Se le quebró la voz. Mi mano agarraba bien el auricular para dominarme y no colgar. ¡Maldita sea, no estaba tan lejos como hubiera querido estar!

—Lo siento —dije, sonando como si piara—, siento que les haya causado tanta angustia. No podía… —las manos se me asían aún más fuerte del auricular. Supe que no podría contarle a Suse lo que me había ocurrido. Era tan extraño. Hablar de ello con Faye me había resultado casi fácil, precisamente porque ella me era extraña y nada tenía que ver con el asunto. Suse, por el contrario, era mi mejor amiga y había vivido todo conmigo, hasta que volé, y no soportaría imaginarme lo que ella y Sebastian pasaron durante todo este tiempo. En tres largos meses no habían oído de mí ni una maldita palabra.

—Está bien, Becky —la voz de Suse volvió a sonar firme—. Me siento tan feliz de que hayas llamado, de que tu voz siga siendo la misma. ¿Has sabido algo de…?

—¡No! —corté la frase de Suse antes de que pudiera concluirla—. No he sabido nada, y de mi madre no sé más que ella de mí.

—¡Mierda! —exclamó—. ¡Quisiera matarla!

«Sí», pensé, «yo también».

—¡Oye! —Suse comenzó a reír de pronto—. Sheila Hameni salió otra vez en la televisión. ¿Adivina en qué programa?

Sonreí aliviada. Por lo regular, era partidaria del cambio de tema y este era el correcto.

—¿«La siguiente Top Model de Alemania»? —respondí adivinando.

—No.

—¿«Alemania busca a la superestrella»?

—No. —Suse reventó de risa—. Era «¿Sabe divertirse?». ¡Sheila Hameni besó a un chimpancé!

—¿Hizo qué? Ah, vamos, bromeas…

—¡Nooo! —gritó—. Es la pura verdad. Tomaron a unas diez mujeres que encontraron por la calle y las llevaron a una perfumería con la frase de: «Investigación de mercado sobre el cuidado de los labios». Sobre un taburete estaba sentado un modelo hombre, al que tenían que besar las personas de la prueba, con los ojos vendados, para que el modelo pudiera juzgar mejor los diferentes productos.
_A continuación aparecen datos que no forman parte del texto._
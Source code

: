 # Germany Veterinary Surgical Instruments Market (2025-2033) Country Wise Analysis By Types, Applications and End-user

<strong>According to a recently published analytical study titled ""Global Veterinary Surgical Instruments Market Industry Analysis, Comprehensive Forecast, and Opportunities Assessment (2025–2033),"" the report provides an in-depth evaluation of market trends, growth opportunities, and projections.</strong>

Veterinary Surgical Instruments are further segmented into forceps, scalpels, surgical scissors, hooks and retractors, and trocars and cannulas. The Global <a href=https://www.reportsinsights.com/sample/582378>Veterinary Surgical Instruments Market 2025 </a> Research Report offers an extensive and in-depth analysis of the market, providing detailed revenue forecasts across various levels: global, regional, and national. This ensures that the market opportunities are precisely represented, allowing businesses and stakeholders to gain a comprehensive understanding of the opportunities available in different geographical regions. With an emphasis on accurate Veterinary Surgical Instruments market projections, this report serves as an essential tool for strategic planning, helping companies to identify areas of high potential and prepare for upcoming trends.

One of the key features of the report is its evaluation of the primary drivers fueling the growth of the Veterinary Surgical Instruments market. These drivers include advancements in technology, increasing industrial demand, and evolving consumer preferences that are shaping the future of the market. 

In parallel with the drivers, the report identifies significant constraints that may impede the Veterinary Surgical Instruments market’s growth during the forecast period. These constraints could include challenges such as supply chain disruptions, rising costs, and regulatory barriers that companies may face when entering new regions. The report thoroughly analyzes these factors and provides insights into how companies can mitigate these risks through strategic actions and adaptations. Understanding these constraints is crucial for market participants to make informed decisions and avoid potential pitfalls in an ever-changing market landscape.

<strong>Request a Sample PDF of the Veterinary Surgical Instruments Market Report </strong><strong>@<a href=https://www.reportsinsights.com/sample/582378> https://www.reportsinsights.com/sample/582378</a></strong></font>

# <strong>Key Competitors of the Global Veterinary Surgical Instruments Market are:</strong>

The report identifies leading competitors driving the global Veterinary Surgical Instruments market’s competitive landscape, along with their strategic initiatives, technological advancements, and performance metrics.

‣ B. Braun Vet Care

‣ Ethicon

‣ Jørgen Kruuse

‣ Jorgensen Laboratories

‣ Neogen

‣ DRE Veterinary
Cuando les vendaron los ojos, sustituyeron al tipo por un chimpancé. ¡Y Sheila lo besó en la boca!

Suse no podía seguir hablando.

—No lo puedo creer —dije, muerta de risa, y tomé conciencia de que era la primera vez que reía desde hacía tres meses.

—Pero fue buena onda; eso hay que concedérselo —añadió Suse, quien todavía reía—. Casi todas las demás gritaron como locas cuando les quitaron la venda de los ojos. Sheila solo lanzó un corto chillido y luego dijo que la diferencia respecto de la mayoría de los tipos no era tan grande.

Volví a reírme.

—Fue realmente inteligente.

Luego Suse contó algo más sobre la escuela: la señora Donner iba por el sexto mes de embarazo; desde hacía una semana tenían un sustituto de inglés y en abril viajarían una semana a París con la clase de francés.
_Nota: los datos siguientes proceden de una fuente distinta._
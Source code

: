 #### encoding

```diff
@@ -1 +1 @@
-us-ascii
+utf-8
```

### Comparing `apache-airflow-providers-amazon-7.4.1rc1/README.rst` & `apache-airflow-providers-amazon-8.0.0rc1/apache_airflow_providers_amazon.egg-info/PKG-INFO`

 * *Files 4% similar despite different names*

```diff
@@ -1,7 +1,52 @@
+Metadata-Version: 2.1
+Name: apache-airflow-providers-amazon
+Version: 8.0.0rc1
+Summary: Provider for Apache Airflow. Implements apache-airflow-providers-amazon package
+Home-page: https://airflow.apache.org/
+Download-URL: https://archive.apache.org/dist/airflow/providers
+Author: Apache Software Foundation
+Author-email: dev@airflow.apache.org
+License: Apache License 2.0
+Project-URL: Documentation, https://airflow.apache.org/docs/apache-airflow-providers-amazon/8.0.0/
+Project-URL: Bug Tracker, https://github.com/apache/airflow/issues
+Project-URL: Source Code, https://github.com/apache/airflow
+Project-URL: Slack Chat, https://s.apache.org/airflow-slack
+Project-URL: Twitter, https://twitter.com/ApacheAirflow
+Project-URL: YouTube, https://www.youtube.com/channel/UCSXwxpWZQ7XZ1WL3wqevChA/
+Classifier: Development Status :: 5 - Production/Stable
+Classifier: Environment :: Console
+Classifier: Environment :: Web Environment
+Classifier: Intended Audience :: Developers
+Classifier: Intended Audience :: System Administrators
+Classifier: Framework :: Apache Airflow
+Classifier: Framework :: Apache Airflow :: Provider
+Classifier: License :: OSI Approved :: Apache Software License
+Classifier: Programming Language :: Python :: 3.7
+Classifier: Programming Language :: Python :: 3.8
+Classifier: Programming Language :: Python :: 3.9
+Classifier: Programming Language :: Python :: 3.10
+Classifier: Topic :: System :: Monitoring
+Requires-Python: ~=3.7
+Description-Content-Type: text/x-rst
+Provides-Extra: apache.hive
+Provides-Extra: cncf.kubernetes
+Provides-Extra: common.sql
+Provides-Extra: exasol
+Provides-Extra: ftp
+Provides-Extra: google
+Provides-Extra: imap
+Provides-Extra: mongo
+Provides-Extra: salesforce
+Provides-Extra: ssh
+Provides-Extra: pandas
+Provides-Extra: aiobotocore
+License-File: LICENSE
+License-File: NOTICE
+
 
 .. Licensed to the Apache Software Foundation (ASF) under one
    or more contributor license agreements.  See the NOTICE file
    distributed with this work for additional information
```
—¿Crees que —preguntó finalmente—, que para las vacaciones de primavera pueda ir a verte? Mi padre me paga el vuelo.

Le dije que hablaría al respecto con mi padre y que mañana por la mañana me inscribiría en Pali High, la misma escuela que Suse mencionaba en su correo.

Mi amiga suspiró.

—¡Eso es tener clase, Becky! —su risa sonó triste, pero se había esforzado—. Apostaría que ahora vas a obtener súper calificaciones en inglés —carraspeó—. ¿Vas a hablarle también a Sebastian? Desde tu mail está mejor que antes.

Me mordí los labios.

—Yo. no. no puedo —le contesté, impotente. Era la verdad. Y añadí vacilante—: ¿No le habrás contado de…?
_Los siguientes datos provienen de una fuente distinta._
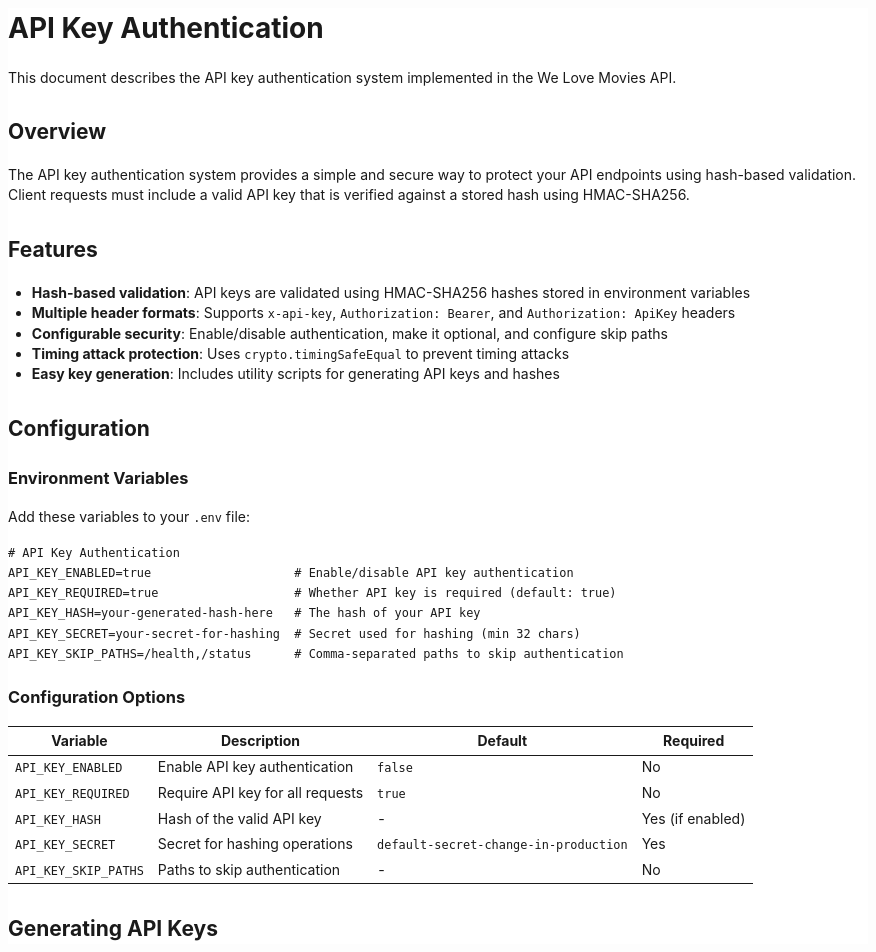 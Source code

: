 # API Key Authentication

This document describes the API key authentication system implemented in the We Love Movies API.

## Overview

The API key authentication system provides a simple and secure way to protect your API endpoints using hash-based validation. Client requests must include a valid API key that is verified against a stored hash using HMAC-SHA256.

## Features

- **Hash-based validation**: API keys are validated using HMAC-SHA256 hashes stored in environment variables
- **Multiple header formats**: Supports `x-api-key`, `Authorization: Bearer`, and `Authorization: ApiKey` headers
- **Configurable security**: Enable/disable authentication, make it optional, and configure skip paths
- **Timing attack protection**: Uses `crypto.timingSafeEqual` to prevent timing attacks
- **Easy key generation**: Includes utility scripts for generating API keys and hashes

## Configuration

### Environment Variables

Add these variables to your `.env` file:

```env
# API Key Authentication
API_KEY_ENABLED=true                    # Enable/disable API key authentication
API_KEY_REQUIRED=true                   # Whether API key is required (default: true)
API_KEY_HASH=your-generated-hash-here   # The hash of your API key
API_KEY_SECRET=your-secret-for-hashing  # Secret used for hashing (min 32 chars)
API_KEY_SKIP_PATHS=/health,/status      # Comma-separated paths to skip authentication
```

### Configuration Options

| Variable | Description | Default | Required |
|----------|-------------|---------|----------|
| `API_KEY_ENABLED` | Enable API key authentication | `false` | No |
| `API_KEY_REQUIRED` | Require API key for all requests | `true` | No |
| `API_KEY_HASH` | Hash of the valid API key | - | Yes (if enabled) |
| `API_KEY_SECRET` | Secret for hashing operations | `default-secret-change-in-production` | Yes |
| `API_KEY_SKIP_PATHS` | Paths to skip authentication | - | No |

## Generating API Keys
—¡Ni una sola palabra! —me cortó resueltamente, y yo la habría besado por su comprensión.

—Dale un abrazo de mi parte, ¿sí? —le supliqué—. Le hablaré más adelante. Y, ¿me quieres hacer todavía otro favor?

—El que sea.

—Llama a Spatz de mi parte y dile que la quiero. Yo no quisiera hablar a casa…

—Desde luego —me contestó.

—Gracias —repuse—. También por los regalos. Por todo. Eres la mejor, Suse. Pronto te vuelvo a hablar.

—¿Becky?

—¿Sí?

—¡Mucha suerte mañana en la escuela!